• _Your assignment_
Each line from the first down to the one containing "the bridge circuit" should be returned exactly as it appears below.

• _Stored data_

##########

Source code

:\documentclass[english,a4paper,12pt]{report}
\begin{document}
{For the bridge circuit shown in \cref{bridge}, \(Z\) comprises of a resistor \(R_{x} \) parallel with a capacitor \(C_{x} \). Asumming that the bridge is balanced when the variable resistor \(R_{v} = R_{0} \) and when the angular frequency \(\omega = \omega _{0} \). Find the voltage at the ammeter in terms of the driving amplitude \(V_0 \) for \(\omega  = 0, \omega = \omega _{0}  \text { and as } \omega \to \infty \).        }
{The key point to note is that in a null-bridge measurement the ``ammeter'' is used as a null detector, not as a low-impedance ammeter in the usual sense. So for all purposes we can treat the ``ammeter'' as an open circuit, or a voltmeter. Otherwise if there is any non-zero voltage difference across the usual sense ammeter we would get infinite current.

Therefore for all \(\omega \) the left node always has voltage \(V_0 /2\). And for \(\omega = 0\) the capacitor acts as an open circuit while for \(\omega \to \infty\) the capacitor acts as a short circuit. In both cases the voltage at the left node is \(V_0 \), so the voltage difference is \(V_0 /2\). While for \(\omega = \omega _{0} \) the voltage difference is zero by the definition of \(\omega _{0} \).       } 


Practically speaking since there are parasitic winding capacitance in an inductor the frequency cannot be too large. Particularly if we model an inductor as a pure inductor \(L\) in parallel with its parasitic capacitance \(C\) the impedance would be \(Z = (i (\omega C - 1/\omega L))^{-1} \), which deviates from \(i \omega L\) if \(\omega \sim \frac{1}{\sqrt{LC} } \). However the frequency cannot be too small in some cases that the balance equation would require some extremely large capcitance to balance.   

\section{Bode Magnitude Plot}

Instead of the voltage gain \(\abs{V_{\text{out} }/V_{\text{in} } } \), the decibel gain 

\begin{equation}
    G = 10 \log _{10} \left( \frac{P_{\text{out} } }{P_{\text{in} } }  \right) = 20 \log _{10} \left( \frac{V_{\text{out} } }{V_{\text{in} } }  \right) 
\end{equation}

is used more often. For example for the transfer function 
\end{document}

##########

• _Response_
Source code

:\documentclass[english,a4paper,12pt]{report}
\begin{document}
{For the bridge circuit shown in \cref{bridge}, \(Z\) comprises of a resistor \(R_{x} \) parallel with a capacitor \(C_{x} \). Asumming that the bridge is balanced when the variable resistor \(R_{v} = R_{0} \) and when the angular frequency \(\omega = \omega _{0} \). Find the voltage at the ammeter in terms of the driving amplitude \(V_0 \) for \(\omega  = 0, \omega = \omega _{0}  \text { and as } \omega \to \infty \).        }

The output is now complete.